Productie[bewerken | brontekst bewerken]

Na de eerste film Combat de boxe volgt Impatience in 1928. Voor de opnames doet de slaapkamer van de cineast dient als studio. De kelder van het ouderlijk huis wordt verbouwd tot ontwikkelingsruimte.

De film wordt opgevat als een moderne versie van Heer Halewijn en verwijst naar de episode waarin de dochter van de koning door het woud loopt. Dekeukeleire vervormt dit tot een motorrit van een vrouw doorheen het berglandschap.
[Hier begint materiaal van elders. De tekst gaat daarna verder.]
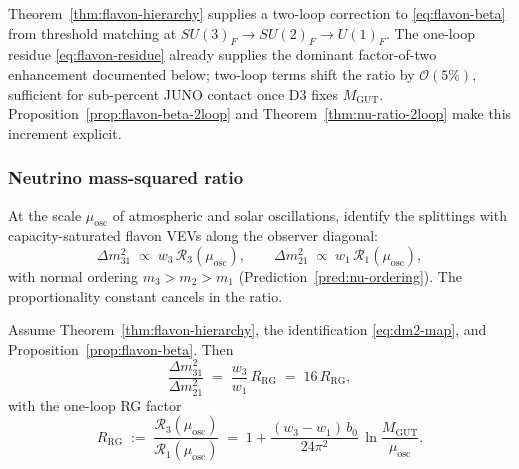 \begin{remark}
Theorem~\ref{thm:flavon-hierarchy} supplies a two-loop correction to
\eqref{eq:flavon-beta} from threshold matching at
$SU(3)_F\to SU(2)_F\to U(1)_F$. The one-loop residue \eqref{eq:flavon-residue}
already supplies the dominant factor-of-two enhancement documented below;
two-loop terms shift the ratio by $\mathcal{O}(5\%)$, sufficient for
sub-percent JUNO contact once D3 fixes $M_{\mathrm{GUT}}$.
Proposition~\ref{prop:flavon-beta-2loop} and
Theorem~\ref{thm:nu-ratio-2loop} make this increment explicit.
\end{remark}

\subsubsection{Neutrino mass-squared ratio}

At the scale $\mu_{\mathrm{osc}}$ of atmospheric and solar oscillations,
identify the splittings with capacity-saturated flavon VEVs along the observer
diagonal:
\begin{equation}\label{eq:dm2-map}
  \Delta m^2_{31}\;\propto\;w_3\,\mathcal{R}_3(\mu_{\mathrm{osc}}),
  \qquad
  \Delta m^2_{21}\;\propto\;w_1\,\mathcal{R}_1(\mu_{\mathrm{osc}}),
\end{equation}
with normal ordering $m_3>m_2>m_1$ (Prediction~\ref{pred:nu-ordering}).
The proportionality constant cancels in the ratio.

\begin{theorem}
\label{thm:nu-ratio-rg}
Assume Theorem~\ref{thm:flavon-hierarchy}, the identification \eqref{eq:dm2-map},
and Proposition~\ref{prop:flavon-beta}. Then
\begin{equation}\label{eq:nu-ratio-refined}
  \frac{\Delta m^2_{31}}{\Delta m^2_{21}}
  \;=\;
  \frac{w_3}{w_1}\,R_{\mathrm{RG}}
  \;=\;
  16\,R_{\mathrm{RG}},
\end{equation}
with the one-loop RG factor
\begin{equation}\label{eq:R-RG}
  R_{\mathrm{RG}}
  \;:=\;
  \frac{\mathcal{R}_3(\mu_{\mathrm{osc}})}{\mathcal{R}_1(\mu_{\mathrm{osc}})}
  \;=\;
  1 + \frac{(w_3-w_1)\,b_0}{24\pi^2}\,
  \ln\!\frac{M_{\mathrm{GUT}}}{\mu_{\mathrm{osc}}}.
\end{equation}
\end{theorem}

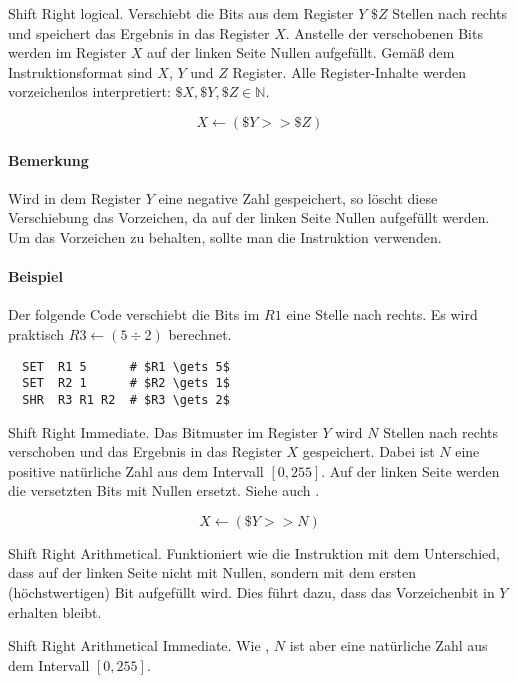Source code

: \glqq Shift Right logical\grqq.
Verschiebt die Bits aus dem Register $Y$ $\$Z$ Stellen nach rechts und speichert
das Ergebnis in das Register $X$. Anstelle der verschobenen Bits werden im
Register $X$ auf der linken Seite Nullen aufgefüllt. Gemäß dem
Instruktionsformat  sind $X$, $Y$ und $Z$ Register. Alle
Register-Inhalte werden vorzeichenlos interpretiert: 
$\$X, \$Y, \$Z \in \mathds{N}$.

\[
    X \gets (\$Y >> \$Z)
\]



\paragraph{Bemerkung}
Wird in dem Register $Y$ eine negative Zahl gespeichert, so löscht diese
Verschiebung das Vorzeichen, da auf der linken Seite Nullen aufgefüllt werden.
Um das Vorzeichen zu behalten, sollte man die Instruktion 
verwenden.

\paragraph{Beispiel}
Der folgende Code verschiebt die Bits im $R1$ eine Stelle nach rechts.
Es wird praktisch $R3 \gets (5 \div 2)$ berechnet.
\begin{lstlisting}
  SET  R1 5      # $R1 \gets 5$
  SET  R2 1      # $R2 \gets 1$
  SHR  R3 R1 R2  # $R3 \gets 2$
\end{lstlisting}


\glqq Shift Right Immediate\grqq.
Das Bitmuster im Register $Y$ wird $N$ Stellen nach rechts verschoben und das
Ergebnis in das Register $X$ gespeichert.
Dabei ist $N$ eine positive natürliche Zahl aus dem Intervall $[0, 255]$.
Auf der linken Seite werden die versetzten Bits mit Nullen ersetzt.
Siehe auch .

\[
    X \gets (\$Y >> N)
\]

\glqq Shift Right Arithmetical\grqq.
Funktioniert wie die Instruktion  mit dem Unterschied, dass auf der
linken Seite nicht mit Nullen, sondern mit dem ersten (höchstwertigen) Bit
aufgefüllt wird. Dies führt dazu, dass das Vorzeichenbit in $Y$ erhalten
bleibt.


\glqq Shift Right Arithmetical Immediate\grqq.
Wie , $N$ ist aber eine natürliche Zahl aus dem Intervall
$[0, 255]$.



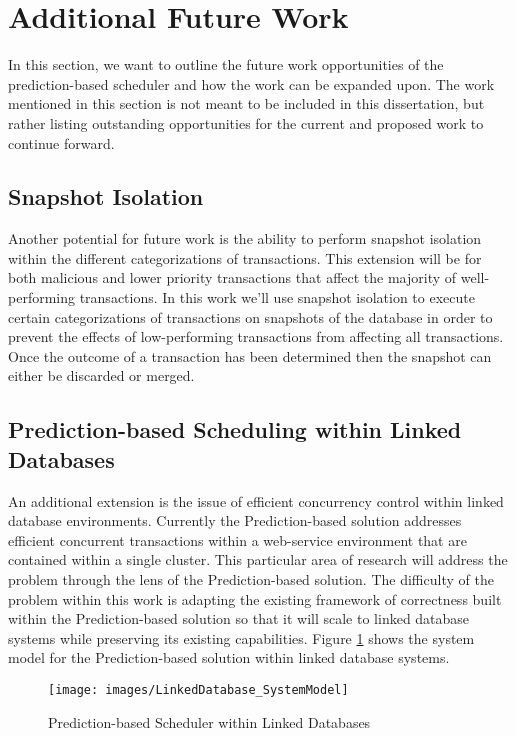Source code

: \section{Additional Future Work}

In this section, we want to outline the future work opportunities of the prediction-based scheduler and how the work can be expanded upon. The work mentioned in this section is not meant to be included in this dissertation, but rather listing outstanding opportunities for the current and proposed work to continue forward.

\subsection{Snapshot Isolation}
Another potential for future work is the ability to perform snapshot isolation within the different categorizations of transactions. This extension will be for both malicious and lower priority transactions that affect the majority of well-performing transactions. In this work we'll use snapshot isolation to execute certain categorizations of transactions on snapshots of the database in order to prevent the effects of low-performing transactions from affecting all transactions. Once the outcome of a transaction has been determined then the snapshot can either be discarded or merged.

\subsection{Prediction-based Scheduling within Linked Databases}
An additional extension is the issue of efficient concurrency control within linked database environments. Currently the Prediction-based solution addresses efficient concurrent transactions within a web-service environment that are contained within a single cluster. This particular area of research will address the problem through the lens of the Prediction-based solution. The difficulty of the problem within this work is adapting the existing framework of correctness built within the Prediction-based solution so that it will scale to linked database systems while preserving its existing capabilities. Figure \ref{fig:system_model_linked_databases} shows the system model for the Prediction-based solution within linked database systems.

\begin{figure}[h]
\captionsetup{justification=centering}
\centering
\texttt{[image: images/LinkedDatabase\_SystemModel]}
\caption{Prediction-based Scheduler within Linked Databases}
\label{fig:system_model_linked_databases}
\end{figure}

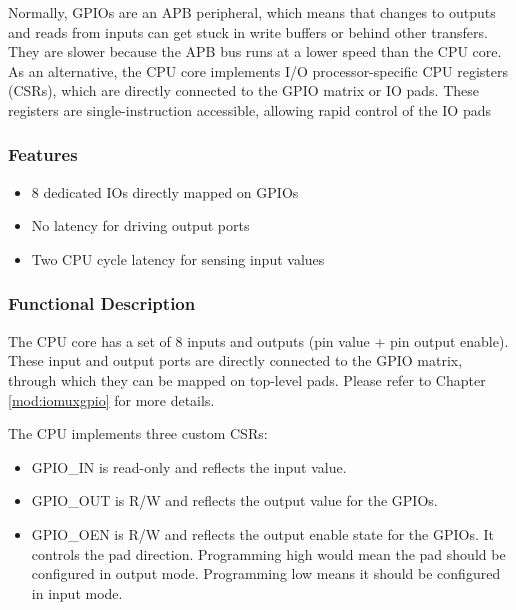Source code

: \documentclass[main\_\_EN.tex]{subfiles}
\begin{document}
Normally, GPIOs are an APB peripheral, which means that changes to outputs and reads from inputs can get stuck in write buffers or behind other transfers. They are slower because the APB bus runs at a lower speed than the CPU core.
As an alternative, the CPU core implements I/O processor-specific CPU registers (CSRs), which are directly connected to the GPIO matrix or IO pads. These registers are single-instruction accessible, allowing rapid control of the IO pads

\subsubsection{Features}
\label{sec:riscvcpu-fastio-features}
 \begin{itemize}
    \item 8 dedicated IOs directly mapped on GPIOs
    \item No latency for driving output ports
    \item Two CPU cycle latency for sensing input values
\end{itemize}

\subsubsection{Functional Description}
\label{sec:riscvcpu-fastio-func-descr}

The CPU core has a set of 8 inputs and outputs (pin value + pin output enable). These input and output ports are directly connected to the GPIO matrix, through which they can be mapped on top-level pads. Please refer to Chapter \ref{mod:iomuxgpio} \textit{} for more details.

The CPU implements three custom CSRs:
\begin{itemize}
    \item GPIO\_IN is read-only and reflects the input value.
    \item GPIO\_OUT is R/W and reflects the output value for the GPIOs.
    \item GPIO\_OEN is R/W and reflects the output enable state for the GPIOs. It controls the pad direction. Programming high would mean the pad should be configured in output mode. Programming low means it should be configured in input mode.
\end{itemize}


\newpage
\hypertarget{riscvcpu-fastio-reg-summ}{}
\end{document}
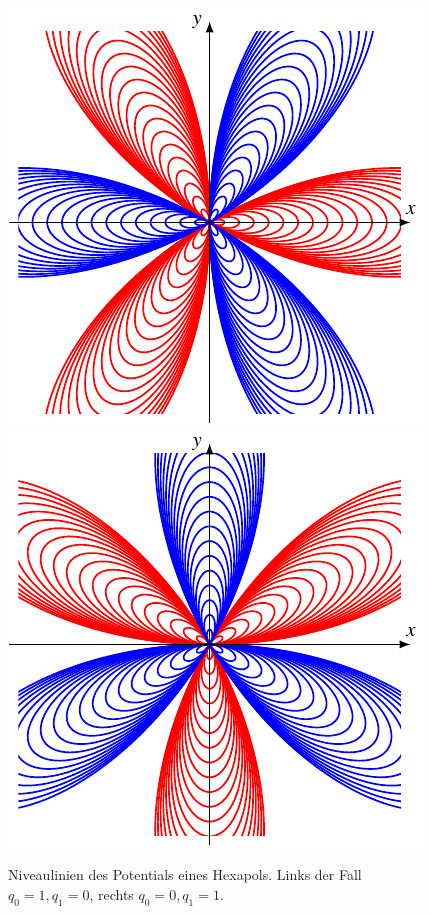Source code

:\begin{figure}
\includegraphics{chapters/tikz/hexapol.pdf}
\includegraphics{chapters/tikz/hexapol1.pdf}
\caption{Niveaulinien des Potentials eines Hexapols.
Links der Fall $q_0=1,q_1=0$, rechts $q_0=0,q_1=1$.
\label{chapter:multipol:hexapolniveaux}}
\end{figure}

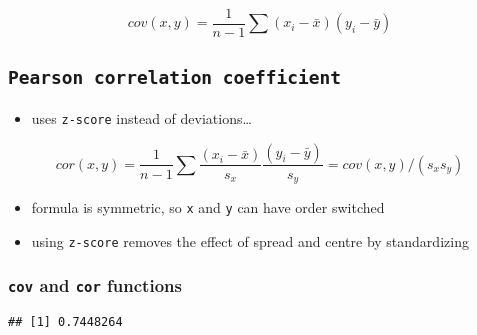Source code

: \documentclass[
]{book}
\newenvironment{Shaded}{\begin{snugshade}}{\end{snugshade}}
\newcommand{\CommentTok}[1]{\textcolor[rgb]{0.56,0.35,0.01}{\textit{#1}}}
\newcommand{\FunctionTok}[1]{\textcolor[rgb]{0.00,0.00,0.00}{#1}}
\newcommand{\NormalTok}[1]{#1}
\newcommand{\SpecialCharTok}[1]{\textcolor[rgb]{0.00,0.00,0.00}{#1}}
\providecommand{\tightlist}{%
  \setlength{\itemsep}{0pt}\setlength{\parskip}{0pt}}
\theoremstyle{definition}
\theoremstyle{definition}
\theoremstyle{definition}
\theoremstyle{definition}
\theoremstyle{remark}
\begin{document}
\[
cov(x,y)=\frac{1}{n-1}\sum(x_i-\bar{x})(y_i-\bar{y})
\]

\hypertarget{pearson-correlation-coefficient}{%
\subsection{\texorpdfstring{\texttt{Pearson\ correlation\ coefficient}}{Pearson correlation coefficient}}\label{pearson-correlation-coefficient}}

\begin{itemize}
\tightlist
\item
  uses \texttt{z-score} instead of deviations\ldots{}
\end{itemize}

\[
cor(x,y)=\frac{1}{n-1}\sum\frac{(x_i-\bar{x})}{s_x}\frac{(y_i-\bar{y})}{s_y}=cov(x,y)/(s_xs_y)
\]

\begin{itemize}
\tightlist
\item
  formula is symmetric, so \texttt{x} and \texttt{y} can have order switched
\item
  using \texttt{z-score} removes the effect of spread and centre by standardizing
\end{itemize}

\hypertarget{cov-and-cor-functions}{%
\subsubsection{\texorpdfstring{\texttt{cov} and \texttt{cor} functions}{cov and cor functions}}\label{cov-and-cor-functions}}

\begin{Shaded}
\end{Shaded}

\begin{verbatim}
## [1] 0.7448264
\end{verbatim}

\begin{Shaded}
\end{Shaded}
\end{document}
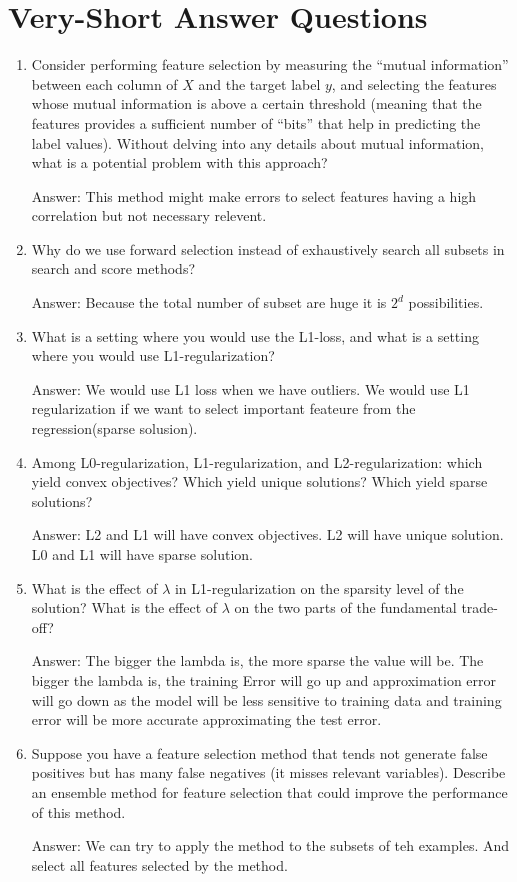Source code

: \documentclass{article}
\def\ans#1{\par\gre{Answer: #1}}
\def\gre#1{{\color{gre}#1}}
\def\enum#1{\begin{enumerate}#1\end{enumerate}}
\begin{document}
\section{Very-Short Answer Questions}

\enum{
\item Consider performing feature selection by measuring the ``mutual information'' between each column of $X$ and the target label $y$, and selecting the features whose mutual information is above a certain threshold (meaning that the features provides a sufficient number of ``bits'' that help in predicting the label values). Without delving into any details about mutual information, what is a potential problem with this approach? \ans{This method might make errors to select features having a high correlation but not necessary relevent.}
\item Why do we use forward selection instead of exhaustively search all subsets in search and score methods? \ans{Because the total number of subset are huge it is $2^d$ possibilities.}
\item What is a setting where you would use the L1-loss, and what is a setting where you would use L1-regularization? \ans{We would use L1 loss when we have outliers. We would use L1 regularization if we want to select important feateure from the regression(sparse solusion).}
\item Among L0-regularization, L1-regularization, and L2-regularization: which yield convex objectives? Which yield unique solutions? Which yield sparse solutions? \ans{L2 and L1 will have convex objectives. L2 will have unique solution. L0 and L1 will have sparse solution.}
\item What is the effect of $\lambda$ in L1-regularization on the sparsity level of the solution? What is the effect of $\lambda$ on the two parts of the fundamental trade-off? \ans{The bigger the lambda is, the more sparse the value will be. The bigger the lambda is, the training Error will go up and approximation error will go down as the model will be less sensitive to training data and training error will be more accurate approximating the test error.}
\item Suppose you have a feature selection method that tends not generate false positives but has many false negatives (it misses relevant variables). Describe an ensemble method for feature selection that could improve the performance of this method. \ans{We can try to apply the method to the subsets of teh examples. And select all features selected by the method.}
}
\end{document}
Het vrouwelijk personage wordt gespeeld door Yonnie Selma, actrice van het ‘Vlaamsche Volkstooneel, een bekende theatergroep uit deze periode. Dekeukeleire leert deze groep kennen via het magazine ‘7 arts’, dat af en toe lovende artikels over de groep publiceerde. Hij legt contact met Johan De Meester, regisseur van de theatergroep, met de bedoeling samen een film te maken gebaseerd op een roman van Felix Timmermans. Het project mislukte maar de band met het ‘Vlaamsche Volkstooneel’ is gelegd.

Impatience ontketende heel wat reacties. De experimentele periode van de cineast wordt afgesloten met Histoire de détective (1930), Witte vlam (1930) en Visions de Lourdes (1932). Hierna volgt het documentaire genre met de films Het kwade oog (1936), Processions et carnavals (1937) en Terres Brûlées (1934).

Situering in de avant-garde[bewerken | brontekst bewerken]

De aanzet tot de Belgische avant-garde komt niet uit het surrealisme maar uit de entourage van de groep ‘7 arts’, opgericht in mei 1922. Zij propageren de theorieën van het Constructivistische Manifest van Naum Gabo.

Charles Dekeukeleire past reeds in zijn eerste film Combat de boxe (1927) de theorieën toe die hij ontwikkelde in diverse artikelen van ‘7 arts’. Hij benadrukt daarin de noodzaak van beweging in zowel de opname als in de montage.

Het Italiaanse futurisme heeft ook een grote invloed gehad op Dekeukeleire. Deze stroming verheerlijkte het genot van snelheid, machines, agressiviteit en oorlog in kunst. Volgelingen van deze stroming streefden naar een artistieke uitdrukking van de technologische evolutie die op dat moment hun maatschappij kenmerkte. Dekeukeleire deelde hun mening dat de kunstenaar van zijn voetstuk moest gehaald worden en dat de kunst moest betrokken worden bij de harde werkelijkheid. Ook zette hij zich af tegen het dadaïsme waarover hij schreef: “Dada, c’est de l’enfance consciente et organisée”. Hij was ook erg aangetrokken door het constructivisme omdat deze stroming pleitte voor de opheffing van de hiërarchie binnen de kunst.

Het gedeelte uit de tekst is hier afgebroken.